Henry C. "Chip" Dickson, a regional banking analyst at Smith Barney, changed his rating last week from "neutral" to "underperform." Jeffrey Nascheck of Salomon Brothers Inc. downgraded the stock Wednesday from "buy" to "hold."

The Columbus, Ohio-based regional bank traded Wednesday unchanged at $17.375, just above its yearly low of $17.125.

Analysts say that the bank's current difficulties are representative of problems many in the bank sector are encountering in the higher-interest-rate environment.

The bank's mortgage banking business and its liability sensitivity have led to narrower margin estimates for the fourth quarter and the first part of next year.

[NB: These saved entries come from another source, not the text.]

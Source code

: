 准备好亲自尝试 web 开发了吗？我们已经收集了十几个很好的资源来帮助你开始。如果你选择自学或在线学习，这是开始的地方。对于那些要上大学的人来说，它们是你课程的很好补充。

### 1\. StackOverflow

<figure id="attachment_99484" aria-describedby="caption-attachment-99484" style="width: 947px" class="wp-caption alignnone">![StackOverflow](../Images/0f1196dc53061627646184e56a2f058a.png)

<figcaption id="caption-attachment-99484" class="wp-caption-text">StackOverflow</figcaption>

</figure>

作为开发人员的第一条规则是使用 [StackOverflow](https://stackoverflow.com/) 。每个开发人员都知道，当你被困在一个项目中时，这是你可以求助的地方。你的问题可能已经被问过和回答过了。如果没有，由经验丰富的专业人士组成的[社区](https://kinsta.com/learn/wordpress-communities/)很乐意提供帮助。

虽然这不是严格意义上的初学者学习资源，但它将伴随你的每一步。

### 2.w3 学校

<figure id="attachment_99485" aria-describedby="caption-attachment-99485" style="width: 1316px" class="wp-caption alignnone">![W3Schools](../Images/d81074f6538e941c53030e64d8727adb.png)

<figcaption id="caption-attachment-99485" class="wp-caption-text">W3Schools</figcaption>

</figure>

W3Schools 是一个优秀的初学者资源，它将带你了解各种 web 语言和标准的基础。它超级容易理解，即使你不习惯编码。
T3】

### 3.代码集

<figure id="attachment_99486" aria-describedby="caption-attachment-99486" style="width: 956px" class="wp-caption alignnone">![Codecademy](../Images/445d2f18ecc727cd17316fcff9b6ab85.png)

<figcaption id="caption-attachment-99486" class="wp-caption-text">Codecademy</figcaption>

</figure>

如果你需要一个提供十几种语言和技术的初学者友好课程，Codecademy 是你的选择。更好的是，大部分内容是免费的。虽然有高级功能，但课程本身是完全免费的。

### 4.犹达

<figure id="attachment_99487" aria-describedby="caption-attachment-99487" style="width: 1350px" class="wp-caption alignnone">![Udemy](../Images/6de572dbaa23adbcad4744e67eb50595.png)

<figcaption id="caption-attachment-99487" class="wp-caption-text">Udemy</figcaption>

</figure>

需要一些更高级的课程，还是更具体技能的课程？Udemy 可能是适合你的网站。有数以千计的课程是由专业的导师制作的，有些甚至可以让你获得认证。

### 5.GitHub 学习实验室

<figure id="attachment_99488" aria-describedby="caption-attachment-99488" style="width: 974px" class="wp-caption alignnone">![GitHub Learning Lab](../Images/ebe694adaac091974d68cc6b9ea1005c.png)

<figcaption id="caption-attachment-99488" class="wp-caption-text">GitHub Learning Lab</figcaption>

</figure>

The bank's mortgage banking business lost approximately $10 million in the third quarter and is expected to lose about the same amount in the fourth quarter.

"The bank has had continuing difficulties with its mortgage banking business," said Joe Duwan, a regional bank analyst at Keefe, Bruyette & Woods Inc. "It's losses have been significant in the last couple of years."

Mike Diana, a regional bank analyst at Bear, Stearns & Co. says the mortgage banking problem has prompted him to keep a "neutral" rating on the stock since May 1993, when he first started covering it.

Problems in the mortgage banking business should wash out of the system in the first half of next year, say several analysts, as the bank contracts that part of its business.

Some bank followers think the company's liability sensitivity hasn't yet completely washed out of the stocks price. On the regional banking side, Huntington was up 6% in November, when the rest of the sector experienced a loss, says Mr. Dickson.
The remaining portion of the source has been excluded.